| Exercise requirements |
Collect each line of the records containing the string "Chất".

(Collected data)
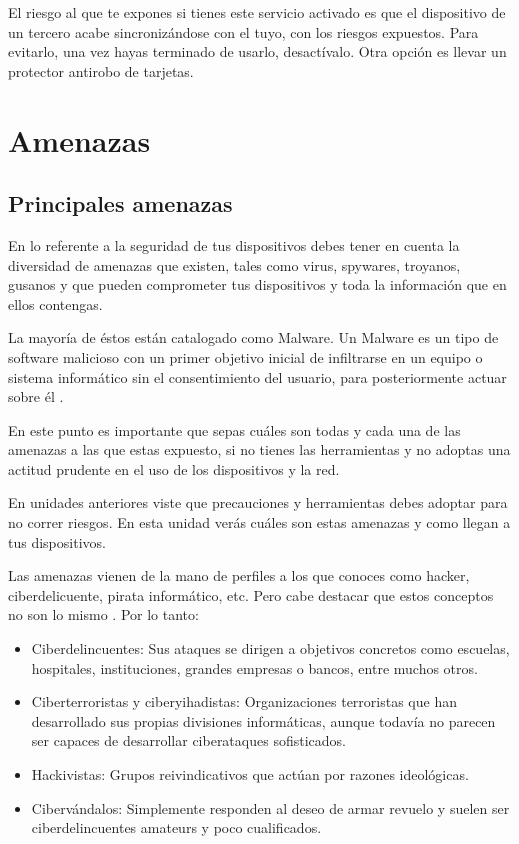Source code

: \documentclass[
  a4paper,
  openany]{book}
\begin{document}
El riesgo al que te expones si tienes este servicio activado es que el dispositivo de un tercero acabe sincronizándose con el tuyo, con los riesgos expuestos. Para evitarlo, una vez hayas terminado de usarlo, desactívalo. Otra opción es llevar un protector antirobo de tarjetas.

\hypertarget{amenazas}{%
\chapter{Amenazas}\label{amenazas}}

\hypertarget{principales-amenazas}{%
\section{Principales amenazas}\label{principales-amenazas}}

En lo referente a la seguridad de tus dispositivos debes tener en cuenta la diversidad de amenazas que existen, tales como virus, spywares, troyanos, gusanos y que pueden comprometer tus dispositivos y toda la información que en ellos contengas.

La mayoría de éstos están catalogado como Malware. Un Malware es un tipo de software malicioso con un primer objetivo inicial de infiltrarse en un equipo o sistema informático sin el consentimiento del usuario, para posteriormente actuar sobre él \citep{WIKI-malware}.

En este punto es importante que sepas cuáles son todas y cada una de las amenazas a las que estas expuesto, si no tienes las herramientas y no adoptas una actitud prudente en el uso de los dispositivos y la red.

En unidades anteriores viste que precauciones y herramientas debes adoptar para no correr riesgos. En esta unidad verás cuáles son estas amenazas y como llegan a tus dispositivos.

Las amenazas vienen de la mano de perfiles a los que conoces como hacker, ciberdelicuente, pirata informático, etc. Pero cabe destacar que estos conceptos no son lo mismo \citep{OSPI-ciberseguridad-espana}. Por lo tanto:

\begin{itemize}
\item
  Ciberdelincuentes: Sus ataques se dirigen a objetivos concretos como escuelas, hospitales, instituciones, grandes empresas o bancos, entre muchos otros.
\item
  Ciberterroristas y ciberyihadistas: Organizaciones terroristas que han desarrollado sus propias divisiones informáticas, aunque todavía no parecen ser capaces de desarrollar ciberataques sofisticados.
\item
  Hackivistas: Grupos reivindicativos que actúan por razones ideológicas.
\item
  Cibervándalos: Simplemente responden al deseo de armar revuelo y suelen ser ciberdelincuentes amateurs y poco cualificados.
\end{itemize}
\end{document}

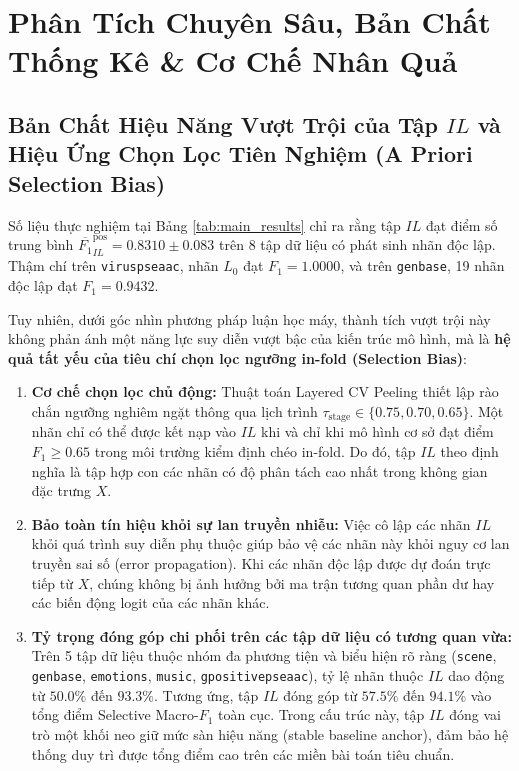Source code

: \documentclass[10pt,a4paper]{article}
\begin{document}
\section{Phân Tích Chuyên Sâu, Bản Chất Thống Kê \& Cơ Chế Nhân Quả}

\subsection{Bản Chất Hiệu Năng Vượt Trội của Tập \texorpdfstring{$IL$}{IL} và Hiệu Ứng Chọn Lọc Tiên Nghiệm (A Priori Selection Bias)}
Số liệu thực nghiệm tại Bảng \ref{tab:main_results} chỉ ra rằng tập $IL$ đạt điểm số trung bình $\overline{F_1}^{\text{pos}}_{IL} = 0.8310 \pm 0.083$ trên 8 tập dữ liệu có phát sinh nhãn độc lập. Thậm chí trên \texttt{viruspseaac}, nhãn $L_0$ đạt $F_1 = 1.0000$, và trên \texttt{genbase}, 19 nhãn độc lập đạt $F_1 = 0.9432$. 

Tuy nhiên, dưới góc nhìn phương pháp luận học máy, thành tích vượt trội này không phản ánh một năng lực suy diễn vượt bậc của kiến trúc mô hình, mà là \textbf{hệ quả tất yếu của tiêu chí chọn lọc ngưỡng in-fold (Selection Bias)}:
\begin{enumerate}[leftmargin=*]
    \item \textbf{Cơ chế chọn lọc chủ động:} Thuật toán Layered CV Peeling thiết lập rào chắn ngưỡng nghiêm ngặt thông qua lịch trình $\tau_{\text{stage}} \in \{0.75, 0.70, 0.65\}$. Một nhãn chỉ có thể được kết nạp vào $IL$ khi và chỉ khi mô hình cơ sở đạt điểm $F_1 \ge 0.65$ trong môi trường kiểm định chéo in-fold. Do đó, tập $IL$ theo định nghĩa là tập hợp con các nhãn có độ phân tách cao nhất trong không gian đặc trưng $X$.
    \item \textbf{Bảo toàn tín hiệu khỏi sự lan truyền nhiễu:} Việc cô lập các nhãn $IL$ khỏi quá trình suy diễn phụ thuộc giúp bảo vệ các nhãn này khỏi nguy cơ lan truyền sai số (error propagation). Khi các nhãn độc lập được dự đoán trực tiếp từ $X$, chúng không bị ảnh hưởng bởi ma trận tương quan phần dư hay các biến động logit của các nhãn khác.
    \item \textbf{Tỷ trọng đóng góp chi phối trên các tập dữ liệu có tương quan vừa:} Trên 5 tập dữ liệu thuộc nhóm đa phương tiện và biểu hiện rõ ràng (\texttt{scene}, \texttt{genbase}, \texttt{emotions}, \texttt{music}, \texttt{gpositivepseaac}), tỷ lệ nhãn thuộc $IL$ dao động từ $50.0\%$ đến $93.3\%$. Tương ứng, tập $IL$ đóng góp từ $57.5\%$ đến $94.1\%$ vào tổng điểm Selective Macro-$F_1$ toàn cục. Trong cấu trúc này, tập $IL$ đóng vai trò một khối neo giữ mức sàn hiệu năng (stable baseline anchor), đảm bảo hệ thống duy trì được tổng điểm cao trên các miền bài toán tiêu chuẩn.
\end{enumerate}
\end{document}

| Written response |
\section{Phân Tích Chuyên Sâu, Bản Chất Thống Kê \& Cơ Chế Nhân Quả}
\subsection{Bản Chất Hiệu Năng Vượt Trội của Tập \texorpdfstring{$IL$}{IL} và Hiệu Ứng Chọn Lọc Tiên Nghiệm (A Priori Selection Bias)}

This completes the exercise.